§ TASK ITEM: Go through each line of the records below and count those with the word "oyster"; give only the total.

============

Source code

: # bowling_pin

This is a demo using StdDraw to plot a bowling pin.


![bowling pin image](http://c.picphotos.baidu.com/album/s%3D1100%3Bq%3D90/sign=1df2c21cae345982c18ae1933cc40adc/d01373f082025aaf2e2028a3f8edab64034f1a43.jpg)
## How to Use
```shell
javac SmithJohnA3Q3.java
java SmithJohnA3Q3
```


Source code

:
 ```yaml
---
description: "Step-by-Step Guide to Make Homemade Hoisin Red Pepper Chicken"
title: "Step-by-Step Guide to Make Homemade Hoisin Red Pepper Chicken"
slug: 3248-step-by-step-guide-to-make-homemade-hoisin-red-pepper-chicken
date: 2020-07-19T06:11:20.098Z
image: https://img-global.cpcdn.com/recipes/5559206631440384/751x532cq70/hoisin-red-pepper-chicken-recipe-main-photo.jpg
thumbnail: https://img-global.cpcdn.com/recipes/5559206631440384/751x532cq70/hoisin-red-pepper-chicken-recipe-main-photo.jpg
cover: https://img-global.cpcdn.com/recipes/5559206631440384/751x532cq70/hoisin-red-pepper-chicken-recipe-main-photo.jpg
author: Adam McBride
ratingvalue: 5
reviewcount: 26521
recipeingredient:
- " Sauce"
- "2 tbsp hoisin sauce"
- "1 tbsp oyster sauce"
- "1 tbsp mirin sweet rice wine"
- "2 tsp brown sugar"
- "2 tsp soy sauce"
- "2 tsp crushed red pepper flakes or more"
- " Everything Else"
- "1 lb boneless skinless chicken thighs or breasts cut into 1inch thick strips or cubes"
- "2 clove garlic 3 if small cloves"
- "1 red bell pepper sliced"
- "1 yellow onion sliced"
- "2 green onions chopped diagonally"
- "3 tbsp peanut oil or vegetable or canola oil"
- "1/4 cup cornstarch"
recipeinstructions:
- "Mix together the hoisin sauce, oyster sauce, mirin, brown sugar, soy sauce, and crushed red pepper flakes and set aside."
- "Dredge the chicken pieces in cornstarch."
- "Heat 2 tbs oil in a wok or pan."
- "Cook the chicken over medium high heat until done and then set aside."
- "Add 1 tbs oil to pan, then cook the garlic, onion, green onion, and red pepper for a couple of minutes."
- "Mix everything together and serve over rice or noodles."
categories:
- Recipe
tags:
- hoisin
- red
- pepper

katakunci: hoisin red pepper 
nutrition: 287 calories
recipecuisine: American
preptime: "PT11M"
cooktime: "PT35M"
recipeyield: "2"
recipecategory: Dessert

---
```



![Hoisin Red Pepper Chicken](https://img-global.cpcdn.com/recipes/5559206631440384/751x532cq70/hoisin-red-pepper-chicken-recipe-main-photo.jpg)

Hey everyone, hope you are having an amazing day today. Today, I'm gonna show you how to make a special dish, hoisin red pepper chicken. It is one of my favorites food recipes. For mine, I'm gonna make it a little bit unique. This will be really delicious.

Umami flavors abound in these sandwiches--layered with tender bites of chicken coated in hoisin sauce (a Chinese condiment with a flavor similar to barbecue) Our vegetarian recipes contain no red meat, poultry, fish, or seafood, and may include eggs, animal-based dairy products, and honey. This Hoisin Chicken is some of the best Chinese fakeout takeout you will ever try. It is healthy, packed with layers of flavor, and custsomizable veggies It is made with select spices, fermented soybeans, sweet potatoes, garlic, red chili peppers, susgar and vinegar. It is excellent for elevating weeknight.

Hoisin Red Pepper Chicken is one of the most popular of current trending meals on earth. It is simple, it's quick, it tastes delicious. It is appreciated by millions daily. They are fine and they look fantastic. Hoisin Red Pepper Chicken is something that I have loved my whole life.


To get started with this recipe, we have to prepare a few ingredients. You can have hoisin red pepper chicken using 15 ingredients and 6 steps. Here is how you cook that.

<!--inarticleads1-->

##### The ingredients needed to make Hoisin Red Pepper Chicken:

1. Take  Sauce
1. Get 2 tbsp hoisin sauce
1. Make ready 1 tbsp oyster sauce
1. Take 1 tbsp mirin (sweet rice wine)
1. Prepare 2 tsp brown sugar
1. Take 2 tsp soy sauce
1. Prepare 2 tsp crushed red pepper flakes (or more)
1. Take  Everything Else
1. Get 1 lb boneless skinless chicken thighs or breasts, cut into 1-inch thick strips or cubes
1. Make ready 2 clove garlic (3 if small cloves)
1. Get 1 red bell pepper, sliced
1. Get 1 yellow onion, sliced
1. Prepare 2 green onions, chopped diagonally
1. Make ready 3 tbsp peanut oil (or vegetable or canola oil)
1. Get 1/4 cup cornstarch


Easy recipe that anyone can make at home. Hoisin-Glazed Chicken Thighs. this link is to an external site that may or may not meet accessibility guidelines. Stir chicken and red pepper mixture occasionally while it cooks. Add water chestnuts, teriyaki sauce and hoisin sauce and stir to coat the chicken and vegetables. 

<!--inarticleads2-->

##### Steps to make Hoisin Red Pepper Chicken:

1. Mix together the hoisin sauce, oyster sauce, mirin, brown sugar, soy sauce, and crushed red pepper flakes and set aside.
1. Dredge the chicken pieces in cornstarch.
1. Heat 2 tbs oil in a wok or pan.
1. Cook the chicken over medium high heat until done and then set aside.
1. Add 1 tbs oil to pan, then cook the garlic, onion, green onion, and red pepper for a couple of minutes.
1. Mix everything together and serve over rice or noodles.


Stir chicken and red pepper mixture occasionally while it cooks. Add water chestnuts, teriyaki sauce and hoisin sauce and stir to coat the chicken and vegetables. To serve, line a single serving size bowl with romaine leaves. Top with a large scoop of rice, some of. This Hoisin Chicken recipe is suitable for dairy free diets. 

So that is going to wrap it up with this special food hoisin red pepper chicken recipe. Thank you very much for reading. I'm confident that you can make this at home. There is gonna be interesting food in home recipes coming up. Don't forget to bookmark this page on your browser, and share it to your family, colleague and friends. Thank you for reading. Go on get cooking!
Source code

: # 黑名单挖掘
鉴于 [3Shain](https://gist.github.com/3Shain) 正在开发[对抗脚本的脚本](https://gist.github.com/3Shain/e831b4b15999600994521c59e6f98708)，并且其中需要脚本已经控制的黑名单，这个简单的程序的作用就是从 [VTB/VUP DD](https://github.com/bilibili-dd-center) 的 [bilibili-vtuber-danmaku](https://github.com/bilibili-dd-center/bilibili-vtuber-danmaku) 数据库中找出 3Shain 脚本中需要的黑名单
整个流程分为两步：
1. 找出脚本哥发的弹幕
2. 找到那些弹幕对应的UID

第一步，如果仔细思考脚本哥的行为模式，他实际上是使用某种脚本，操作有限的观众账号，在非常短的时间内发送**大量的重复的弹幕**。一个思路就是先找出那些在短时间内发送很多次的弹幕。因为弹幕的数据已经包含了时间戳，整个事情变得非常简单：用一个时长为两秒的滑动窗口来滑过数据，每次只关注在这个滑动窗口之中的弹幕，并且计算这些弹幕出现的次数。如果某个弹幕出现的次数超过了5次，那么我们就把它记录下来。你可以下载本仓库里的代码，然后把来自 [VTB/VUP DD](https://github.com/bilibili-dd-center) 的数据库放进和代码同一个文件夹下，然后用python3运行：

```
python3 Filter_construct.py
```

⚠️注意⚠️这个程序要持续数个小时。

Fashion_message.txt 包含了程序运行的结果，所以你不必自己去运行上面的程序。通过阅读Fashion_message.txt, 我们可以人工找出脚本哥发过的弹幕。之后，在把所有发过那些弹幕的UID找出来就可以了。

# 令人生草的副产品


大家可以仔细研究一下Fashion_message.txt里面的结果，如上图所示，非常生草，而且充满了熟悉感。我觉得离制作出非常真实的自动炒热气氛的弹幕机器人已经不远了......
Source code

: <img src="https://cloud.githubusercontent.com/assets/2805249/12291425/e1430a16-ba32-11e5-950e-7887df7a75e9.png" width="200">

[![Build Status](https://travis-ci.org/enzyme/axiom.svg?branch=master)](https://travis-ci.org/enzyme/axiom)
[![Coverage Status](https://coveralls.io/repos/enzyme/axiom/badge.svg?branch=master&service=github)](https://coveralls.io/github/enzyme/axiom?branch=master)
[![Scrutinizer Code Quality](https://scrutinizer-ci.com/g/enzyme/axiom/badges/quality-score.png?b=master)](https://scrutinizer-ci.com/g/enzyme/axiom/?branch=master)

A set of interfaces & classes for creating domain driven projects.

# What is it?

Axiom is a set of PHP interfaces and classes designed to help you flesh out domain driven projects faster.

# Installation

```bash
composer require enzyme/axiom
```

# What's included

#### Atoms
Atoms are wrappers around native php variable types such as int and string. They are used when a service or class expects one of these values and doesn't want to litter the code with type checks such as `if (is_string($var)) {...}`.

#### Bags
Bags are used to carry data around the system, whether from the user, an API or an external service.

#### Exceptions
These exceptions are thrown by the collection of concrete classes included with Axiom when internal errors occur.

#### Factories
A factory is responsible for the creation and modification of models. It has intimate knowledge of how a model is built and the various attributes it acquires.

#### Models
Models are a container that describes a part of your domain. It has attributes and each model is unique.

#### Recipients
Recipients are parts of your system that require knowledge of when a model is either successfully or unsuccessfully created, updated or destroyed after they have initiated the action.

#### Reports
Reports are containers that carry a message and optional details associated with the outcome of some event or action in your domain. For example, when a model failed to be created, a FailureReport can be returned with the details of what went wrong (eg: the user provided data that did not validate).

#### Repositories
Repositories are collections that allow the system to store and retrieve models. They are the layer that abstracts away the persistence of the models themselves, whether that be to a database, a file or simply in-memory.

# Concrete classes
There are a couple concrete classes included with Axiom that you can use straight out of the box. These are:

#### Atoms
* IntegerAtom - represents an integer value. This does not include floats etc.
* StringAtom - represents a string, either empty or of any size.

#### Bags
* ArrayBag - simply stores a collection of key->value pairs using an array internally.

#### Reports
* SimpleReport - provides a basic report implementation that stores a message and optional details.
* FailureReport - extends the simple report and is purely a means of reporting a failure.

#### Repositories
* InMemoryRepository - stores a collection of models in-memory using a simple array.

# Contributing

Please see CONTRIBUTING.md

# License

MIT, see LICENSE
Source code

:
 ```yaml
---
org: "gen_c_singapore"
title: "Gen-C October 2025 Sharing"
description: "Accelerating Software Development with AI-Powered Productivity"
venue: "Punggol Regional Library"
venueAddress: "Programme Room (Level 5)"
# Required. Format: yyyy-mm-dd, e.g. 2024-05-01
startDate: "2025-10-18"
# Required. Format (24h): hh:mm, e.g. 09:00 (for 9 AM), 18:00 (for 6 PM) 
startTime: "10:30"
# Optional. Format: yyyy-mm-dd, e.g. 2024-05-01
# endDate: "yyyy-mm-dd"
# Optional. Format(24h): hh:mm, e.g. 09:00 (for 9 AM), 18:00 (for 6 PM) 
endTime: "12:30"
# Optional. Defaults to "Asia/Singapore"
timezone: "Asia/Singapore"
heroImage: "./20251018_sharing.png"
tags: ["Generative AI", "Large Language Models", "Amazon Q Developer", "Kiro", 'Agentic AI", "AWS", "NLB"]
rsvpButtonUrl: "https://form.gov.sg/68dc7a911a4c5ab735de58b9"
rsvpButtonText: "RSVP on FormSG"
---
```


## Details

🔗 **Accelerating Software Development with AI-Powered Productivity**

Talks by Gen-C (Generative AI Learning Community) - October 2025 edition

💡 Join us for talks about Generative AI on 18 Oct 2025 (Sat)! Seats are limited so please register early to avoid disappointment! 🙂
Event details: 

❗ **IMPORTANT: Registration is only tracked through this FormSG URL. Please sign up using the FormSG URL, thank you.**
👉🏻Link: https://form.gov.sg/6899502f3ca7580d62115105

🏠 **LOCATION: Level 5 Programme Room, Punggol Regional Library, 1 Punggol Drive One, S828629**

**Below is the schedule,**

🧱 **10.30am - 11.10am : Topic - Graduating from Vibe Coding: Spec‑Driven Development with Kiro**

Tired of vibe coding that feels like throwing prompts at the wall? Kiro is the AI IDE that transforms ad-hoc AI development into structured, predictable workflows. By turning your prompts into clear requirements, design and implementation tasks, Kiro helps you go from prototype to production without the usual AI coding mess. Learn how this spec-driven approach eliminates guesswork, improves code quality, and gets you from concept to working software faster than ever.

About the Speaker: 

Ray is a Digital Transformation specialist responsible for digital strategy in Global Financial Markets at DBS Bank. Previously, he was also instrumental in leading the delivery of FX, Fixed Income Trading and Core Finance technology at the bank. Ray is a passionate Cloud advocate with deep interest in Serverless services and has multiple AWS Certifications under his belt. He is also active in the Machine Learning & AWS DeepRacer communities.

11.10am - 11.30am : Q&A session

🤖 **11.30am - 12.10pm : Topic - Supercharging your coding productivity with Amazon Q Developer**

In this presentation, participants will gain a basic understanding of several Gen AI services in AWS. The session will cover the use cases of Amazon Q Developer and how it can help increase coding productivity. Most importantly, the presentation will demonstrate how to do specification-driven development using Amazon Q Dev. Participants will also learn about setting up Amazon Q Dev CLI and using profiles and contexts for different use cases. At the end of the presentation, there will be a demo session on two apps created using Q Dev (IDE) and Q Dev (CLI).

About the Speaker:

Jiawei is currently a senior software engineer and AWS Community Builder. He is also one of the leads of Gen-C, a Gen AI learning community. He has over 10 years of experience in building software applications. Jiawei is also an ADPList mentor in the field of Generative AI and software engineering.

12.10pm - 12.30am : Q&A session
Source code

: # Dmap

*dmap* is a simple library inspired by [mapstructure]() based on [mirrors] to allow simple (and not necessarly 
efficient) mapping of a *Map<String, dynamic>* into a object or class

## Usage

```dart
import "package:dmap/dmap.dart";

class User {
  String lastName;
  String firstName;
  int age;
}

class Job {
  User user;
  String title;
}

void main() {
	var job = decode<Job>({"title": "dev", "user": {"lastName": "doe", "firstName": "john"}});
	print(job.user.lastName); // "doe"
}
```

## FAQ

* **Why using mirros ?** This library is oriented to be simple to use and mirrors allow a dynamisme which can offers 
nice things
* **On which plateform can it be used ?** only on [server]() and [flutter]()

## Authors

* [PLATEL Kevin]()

============

§ ANSWER TO THIS EXERCISE: 4